I have attempted to read the documentation for this page and the post and I have no idea what this does. I use agents every day in my work and I don't know what this contributes other than adding a lot of noise to my repo.

by jFriedensreichon 3/14/2026, 7:43 PM

8 frameworks except the only decent looking one (opencode) seems a very weird choice, especially as the claw naming is mentioned too much on this page to my liking (Which would be zero times). Also the choice of naming an agent prompt SOUL.md for any harness level stuff is just cringe, not sure if people understand that a SOUL.md is not just injected in context but used in post-training or similar more involved steps and part of the model at a much more fundamental level and this looks like trying to cosplay being serious AI tech when its just some cli.

by tim-projectson 3/15/2026, 12:22 AM

The main problem I see with this is that it's too much data for the agent to hold on to.

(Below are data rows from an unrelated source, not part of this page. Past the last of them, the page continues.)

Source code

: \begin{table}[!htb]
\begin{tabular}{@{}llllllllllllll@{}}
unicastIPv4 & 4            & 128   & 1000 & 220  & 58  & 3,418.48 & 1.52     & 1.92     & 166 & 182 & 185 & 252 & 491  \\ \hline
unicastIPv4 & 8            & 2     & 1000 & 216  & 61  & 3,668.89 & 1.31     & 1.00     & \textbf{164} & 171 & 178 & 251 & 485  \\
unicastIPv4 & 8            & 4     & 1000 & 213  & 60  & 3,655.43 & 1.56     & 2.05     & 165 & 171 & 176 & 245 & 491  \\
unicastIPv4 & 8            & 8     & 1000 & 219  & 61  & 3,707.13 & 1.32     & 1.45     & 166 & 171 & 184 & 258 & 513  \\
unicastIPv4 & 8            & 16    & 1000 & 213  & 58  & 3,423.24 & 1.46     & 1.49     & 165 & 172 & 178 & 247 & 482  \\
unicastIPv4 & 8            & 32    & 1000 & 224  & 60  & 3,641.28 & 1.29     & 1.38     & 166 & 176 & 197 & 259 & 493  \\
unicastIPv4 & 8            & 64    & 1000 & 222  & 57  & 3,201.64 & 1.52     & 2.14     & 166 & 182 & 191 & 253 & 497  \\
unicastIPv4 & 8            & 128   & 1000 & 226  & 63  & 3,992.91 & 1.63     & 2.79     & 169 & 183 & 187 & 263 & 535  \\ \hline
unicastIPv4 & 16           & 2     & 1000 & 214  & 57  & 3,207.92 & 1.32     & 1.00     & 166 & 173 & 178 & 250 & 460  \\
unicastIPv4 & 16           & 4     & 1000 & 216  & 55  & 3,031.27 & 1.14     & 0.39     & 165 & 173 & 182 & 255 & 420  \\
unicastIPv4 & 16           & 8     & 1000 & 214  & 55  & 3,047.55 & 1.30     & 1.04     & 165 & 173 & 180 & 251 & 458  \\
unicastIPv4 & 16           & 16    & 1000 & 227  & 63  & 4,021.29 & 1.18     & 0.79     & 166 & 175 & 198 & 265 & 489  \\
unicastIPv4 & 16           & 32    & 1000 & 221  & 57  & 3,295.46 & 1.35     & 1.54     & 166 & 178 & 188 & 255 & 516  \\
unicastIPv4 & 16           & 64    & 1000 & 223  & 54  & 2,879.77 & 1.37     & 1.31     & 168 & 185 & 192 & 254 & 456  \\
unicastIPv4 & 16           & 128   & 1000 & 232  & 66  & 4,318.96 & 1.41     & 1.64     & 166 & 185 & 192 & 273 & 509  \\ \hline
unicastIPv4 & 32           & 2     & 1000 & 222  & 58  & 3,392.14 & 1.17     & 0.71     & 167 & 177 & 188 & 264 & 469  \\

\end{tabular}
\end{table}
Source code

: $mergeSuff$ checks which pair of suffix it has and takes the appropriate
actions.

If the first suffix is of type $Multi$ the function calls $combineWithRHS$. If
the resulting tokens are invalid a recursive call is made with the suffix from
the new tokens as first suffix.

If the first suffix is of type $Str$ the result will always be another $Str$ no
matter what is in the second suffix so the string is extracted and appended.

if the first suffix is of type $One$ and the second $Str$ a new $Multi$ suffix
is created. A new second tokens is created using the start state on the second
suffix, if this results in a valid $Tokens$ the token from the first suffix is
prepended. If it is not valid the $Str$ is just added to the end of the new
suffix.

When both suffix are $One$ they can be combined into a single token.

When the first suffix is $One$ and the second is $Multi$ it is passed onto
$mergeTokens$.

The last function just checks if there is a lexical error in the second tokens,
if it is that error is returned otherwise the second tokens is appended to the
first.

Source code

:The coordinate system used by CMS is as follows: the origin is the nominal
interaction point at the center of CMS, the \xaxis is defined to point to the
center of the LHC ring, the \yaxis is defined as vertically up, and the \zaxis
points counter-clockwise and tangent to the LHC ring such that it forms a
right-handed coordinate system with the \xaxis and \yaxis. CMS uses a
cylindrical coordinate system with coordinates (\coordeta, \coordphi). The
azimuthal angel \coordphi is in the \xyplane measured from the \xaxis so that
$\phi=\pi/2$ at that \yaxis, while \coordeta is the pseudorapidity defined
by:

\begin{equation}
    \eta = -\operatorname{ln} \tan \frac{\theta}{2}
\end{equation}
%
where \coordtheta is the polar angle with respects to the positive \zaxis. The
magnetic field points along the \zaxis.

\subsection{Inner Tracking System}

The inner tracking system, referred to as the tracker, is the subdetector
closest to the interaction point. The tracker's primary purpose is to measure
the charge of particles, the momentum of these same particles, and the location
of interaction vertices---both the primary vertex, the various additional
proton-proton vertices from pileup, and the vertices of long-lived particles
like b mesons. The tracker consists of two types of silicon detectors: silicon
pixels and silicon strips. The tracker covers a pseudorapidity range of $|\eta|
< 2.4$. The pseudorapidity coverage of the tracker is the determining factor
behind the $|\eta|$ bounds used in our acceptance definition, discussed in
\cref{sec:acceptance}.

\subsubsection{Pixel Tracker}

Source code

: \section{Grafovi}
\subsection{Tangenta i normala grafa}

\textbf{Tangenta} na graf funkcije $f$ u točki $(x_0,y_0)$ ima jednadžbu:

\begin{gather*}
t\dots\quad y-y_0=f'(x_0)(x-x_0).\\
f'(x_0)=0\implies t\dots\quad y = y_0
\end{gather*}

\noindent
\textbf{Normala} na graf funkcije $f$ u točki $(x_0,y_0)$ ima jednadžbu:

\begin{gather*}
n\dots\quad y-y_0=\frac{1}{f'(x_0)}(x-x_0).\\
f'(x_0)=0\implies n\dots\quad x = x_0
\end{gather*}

I experimented with a similar git storage approach, but instead each piece of data is weighted based on importance and gets promoted or demoted in a queue.

The most important data gets surfaced every single time the agent replies, so it never leaves the context window.

by pajopon 3/15/2026, 3:38 AM

Made an agent for https://github.com/pageman/sutskever-30-implementations/ - it's in https://github.com/pageman/Sutskever-Agent - give it a try and star it please! :)

by podviaznikovon 3/14/2026, 9:16 PM

very cool. I think I use many of those patterns in my repos. But I think having more standardized way is interesting.I will see if I can fit it in at my project https://sublimated.com/ that also have some opinions how to make git even more agents friendly.

by jngiam1on 3/14/2026, 5:44 PM

We built a very similar thing! Also with git, very nice- if you’re looking for an enterprise ready version of this, hit me up

Love to discuss and see how we can make this more standard

by gfygfyon 3/14/2026, 10:22 PM

Wow. I have never heard a worse combination of words. Stop what you are doing immediately.

by tonymeton 3/14/2026, 8:25 PM

we're talking about md files in a git repo, right?